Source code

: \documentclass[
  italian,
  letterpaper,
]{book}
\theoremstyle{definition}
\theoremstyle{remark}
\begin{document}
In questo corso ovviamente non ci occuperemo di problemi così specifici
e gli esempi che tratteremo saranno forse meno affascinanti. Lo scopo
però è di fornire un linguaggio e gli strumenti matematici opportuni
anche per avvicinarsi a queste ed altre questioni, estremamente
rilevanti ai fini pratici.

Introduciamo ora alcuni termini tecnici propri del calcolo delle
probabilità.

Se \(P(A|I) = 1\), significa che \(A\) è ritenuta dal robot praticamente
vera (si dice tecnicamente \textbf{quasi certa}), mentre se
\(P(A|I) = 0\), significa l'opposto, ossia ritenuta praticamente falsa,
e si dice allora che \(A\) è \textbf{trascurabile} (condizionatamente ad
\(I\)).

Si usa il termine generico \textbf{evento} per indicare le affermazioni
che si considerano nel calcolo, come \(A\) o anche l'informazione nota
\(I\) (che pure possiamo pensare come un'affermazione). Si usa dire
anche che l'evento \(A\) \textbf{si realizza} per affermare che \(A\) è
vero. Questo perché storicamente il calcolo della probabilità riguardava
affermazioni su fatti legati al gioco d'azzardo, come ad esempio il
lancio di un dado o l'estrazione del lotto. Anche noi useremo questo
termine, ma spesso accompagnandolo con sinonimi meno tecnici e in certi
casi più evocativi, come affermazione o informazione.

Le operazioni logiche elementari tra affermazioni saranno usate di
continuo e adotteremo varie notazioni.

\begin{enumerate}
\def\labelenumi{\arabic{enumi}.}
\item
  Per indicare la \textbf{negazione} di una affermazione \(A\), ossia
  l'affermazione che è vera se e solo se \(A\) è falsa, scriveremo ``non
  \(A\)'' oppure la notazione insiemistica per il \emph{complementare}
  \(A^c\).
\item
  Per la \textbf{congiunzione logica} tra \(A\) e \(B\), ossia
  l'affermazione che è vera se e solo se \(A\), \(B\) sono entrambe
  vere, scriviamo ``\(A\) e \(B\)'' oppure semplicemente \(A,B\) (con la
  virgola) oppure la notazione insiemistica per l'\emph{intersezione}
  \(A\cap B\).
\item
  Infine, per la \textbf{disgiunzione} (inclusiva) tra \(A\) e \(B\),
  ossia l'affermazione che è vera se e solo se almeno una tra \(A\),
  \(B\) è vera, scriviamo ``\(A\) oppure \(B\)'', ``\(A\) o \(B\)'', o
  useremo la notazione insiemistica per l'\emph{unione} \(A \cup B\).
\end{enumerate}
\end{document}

What the exercise asks
Word for word, repeat the data from its first line through the line with "Si usa il termine", including both of those lines and no others.

Task answer
Source code

: \documentclass[
  italian,
  letterpaper,
]{book}
\theoremstyle{definition}
\theoremstyle{remark}
\begin{document}
In questo corso ovviamente non ci occuperemo di problemi così specifici
e gli esempi che tratteremo saranno forse meno affascinanti. Lo scopo
però è di fornire un linguaggio e gli strumenti matematici opportuni
anche per avvicinarsi a queste ed altre questioni, estremamente
rilevanti ai fini pratici.

Introduciamo ora alcuni termini tecnici propri del calcolo delle
probabilità.

Se \(P(A|I) = 1\), significa che \(A\) è ritenuta dal robot praticamente
vera (si dice tecnicamente \textbf{quasi certa}), mentre se
\(P(A|I) = 0\), significa l'opposto, ossia ritenuta praticamente falsa,
e si dice allora che \(A\) è \textbf{trascurabile} (condizionatamente ad
\(I\)).

Si usa il termine generico \textbf{evento} per indicare le affermazioni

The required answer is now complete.